“....
TCK.nın 274. maddesindeki etkin pişmanlığın sadece aleyhe tanıklık yapan kişi hakkında uygulanması, lehe yalan tanıklık yapanlarda etkin pişmanlığın uygulanmaması hükmü Anayasanın 2., 10. ve 38. maddelerine aykırıdır.
5237 sayılı TCK’nun “Adliyeye karşı suçlar” bölümünde düzenlenen “Yalan tanıklık” başlıklı 272. maddesi;
“(1) Hukuka aykırı bir fiil nedeniyle başlatılan bir soruşturma kapsamında tanık dinlemeye yetkili kişi veya kurul önünde gerçeğe aykırı olarak tanıklık yapan kimseye, dört aydan bir yıla kadar hapis cezası verilir.
(2) Mahkeme huzurunda ya da yemin ettirerek tanık dinlemeye kanunen yetkili kişi veya kurul önünde gerçeğe aykırı olarak tanıklık yapan kimseye bir yıldan üç yıla kadar hapis cezası verilir.
(3) Üç yıldan fazla hapis cezasını gerektiren bir suçun soruşturma veya kovuşturması kapsamında yalan tanıklık yapan kişi hakkında iki yıldan dört yıla kadar hapis cezasına hükmolunur.
(4) Aleyhine tanıklıkta bulunulan kişi ile ilgili olarak gözaltına alma ve tutuklama dışında başka bir koruma tedbiri uygulanmışsa, yüklenen fiili işlemediğinden dolayı hakkında beraat kararı veya kovuşturmaya yer olmadığına dair karar verilmiş olması koşuluyla, yukarıdaki fıkralara göre verilecek ceza yarı oranında artırılır.
(5) Aleyhine tanıklıkta bulunulan kişinin göz altına alınması veya tutuklanması hâlinde; yüklenen fiili işlemediğinden dolayı hakkında beraat kararı veya kovuşturmaya yer olmadığına dair karar verilmiş olması koşuluyla; yalan tanıklık yapan kişi, ayrıca kişiyi hürriyetinden yoksun kılma suçuna ilişkin hükümlere göre dolaylı fail olarak sorumlu tutulur.
(6) Aleyhine tanıklıkta bulunulan kimsenin ağırlaştırılmış müebbet hapis veya müebbet hapis cezasına mahkûmiyeti hâlinde, yirmi yıldan otuz yıla kadar hapis cezasına; süreli hapis cezasına mahkûmiyeti hâlinde, mahkûm olunan cezanın üçte ikisi kadar hapis cezasına hükmolunur.

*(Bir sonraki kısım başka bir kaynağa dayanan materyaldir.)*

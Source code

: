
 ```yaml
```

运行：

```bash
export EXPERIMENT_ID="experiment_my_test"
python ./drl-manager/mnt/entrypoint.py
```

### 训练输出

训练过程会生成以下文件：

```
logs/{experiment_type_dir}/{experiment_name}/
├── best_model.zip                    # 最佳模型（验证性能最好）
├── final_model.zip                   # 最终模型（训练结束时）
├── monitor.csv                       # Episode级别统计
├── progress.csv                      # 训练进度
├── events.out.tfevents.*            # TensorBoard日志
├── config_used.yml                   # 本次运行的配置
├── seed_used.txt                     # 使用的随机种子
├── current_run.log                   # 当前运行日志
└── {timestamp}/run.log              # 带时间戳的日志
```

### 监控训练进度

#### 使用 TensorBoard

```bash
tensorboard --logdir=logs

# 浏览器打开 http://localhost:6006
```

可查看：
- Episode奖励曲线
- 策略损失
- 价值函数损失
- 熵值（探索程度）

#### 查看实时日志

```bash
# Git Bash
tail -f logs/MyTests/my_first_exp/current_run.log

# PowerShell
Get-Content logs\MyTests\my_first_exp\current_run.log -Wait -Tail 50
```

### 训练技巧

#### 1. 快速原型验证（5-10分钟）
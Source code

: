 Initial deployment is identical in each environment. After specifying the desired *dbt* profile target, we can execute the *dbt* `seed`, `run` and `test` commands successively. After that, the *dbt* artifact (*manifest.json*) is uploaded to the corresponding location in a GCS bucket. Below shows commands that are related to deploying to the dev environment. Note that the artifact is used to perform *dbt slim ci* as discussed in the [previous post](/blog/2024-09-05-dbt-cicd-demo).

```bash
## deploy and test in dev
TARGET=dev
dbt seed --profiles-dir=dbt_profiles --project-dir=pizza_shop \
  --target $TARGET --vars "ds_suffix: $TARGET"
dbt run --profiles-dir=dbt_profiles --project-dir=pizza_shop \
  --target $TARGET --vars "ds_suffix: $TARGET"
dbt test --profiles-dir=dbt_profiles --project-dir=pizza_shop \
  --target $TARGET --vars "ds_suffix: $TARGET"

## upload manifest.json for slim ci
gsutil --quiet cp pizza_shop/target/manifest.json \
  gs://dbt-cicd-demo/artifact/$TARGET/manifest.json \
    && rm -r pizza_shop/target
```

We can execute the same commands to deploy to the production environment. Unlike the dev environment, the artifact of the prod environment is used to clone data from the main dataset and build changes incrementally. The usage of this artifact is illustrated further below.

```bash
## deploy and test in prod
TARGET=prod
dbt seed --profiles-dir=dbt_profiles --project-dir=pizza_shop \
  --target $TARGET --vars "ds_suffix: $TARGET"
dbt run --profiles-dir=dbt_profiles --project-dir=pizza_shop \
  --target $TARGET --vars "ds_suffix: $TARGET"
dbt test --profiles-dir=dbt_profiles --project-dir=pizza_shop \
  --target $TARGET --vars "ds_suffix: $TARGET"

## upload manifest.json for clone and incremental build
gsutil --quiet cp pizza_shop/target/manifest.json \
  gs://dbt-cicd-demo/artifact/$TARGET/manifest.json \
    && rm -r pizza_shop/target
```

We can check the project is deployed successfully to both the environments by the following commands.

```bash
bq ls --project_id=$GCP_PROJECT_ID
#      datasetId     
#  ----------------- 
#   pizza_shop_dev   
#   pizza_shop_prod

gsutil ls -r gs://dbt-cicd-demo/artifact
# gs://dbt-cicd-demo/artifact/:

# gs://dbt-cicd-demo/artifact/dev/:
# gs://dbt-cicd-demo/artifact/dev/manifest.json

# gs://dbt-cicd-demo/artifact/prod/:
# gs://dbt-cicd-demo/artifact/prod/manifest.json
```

(7) Aleyhine tanıklıkta bulunulan kimsenin mahkûm olduğu hapis cezasının infazına başlanmış ise, altıncı fıkraya göre verilecek ceza yarısı kadar artırılır.
(8) Aleyhine tanıklıkta bulunulan kişi hakkında hapis cezası dışında adli veya idari bir yaptırım uygulanmışsa; yalan tanıklıkta bulunan kişi, üç yıldan yedi yıla kadar hapis cezası ile cezalandırılır” şeklinde düzenlenmiştir.
Birinci fıkraya göre, hukuka aykırı bir fiil nedeniyle başlatılan bir soruşturma kapsamında tanık dinlemeye yetkili kişi veya kurul önünde gerçeğe aykırı olarak tanıklık yapılması, bu suçun temel şekli olarak düzenlenmiş olup suçun temel şekli açısından tanık dinlemeye yetkili kişi veya kurulun yemin vermeye yetkisinin olmaması gerekir.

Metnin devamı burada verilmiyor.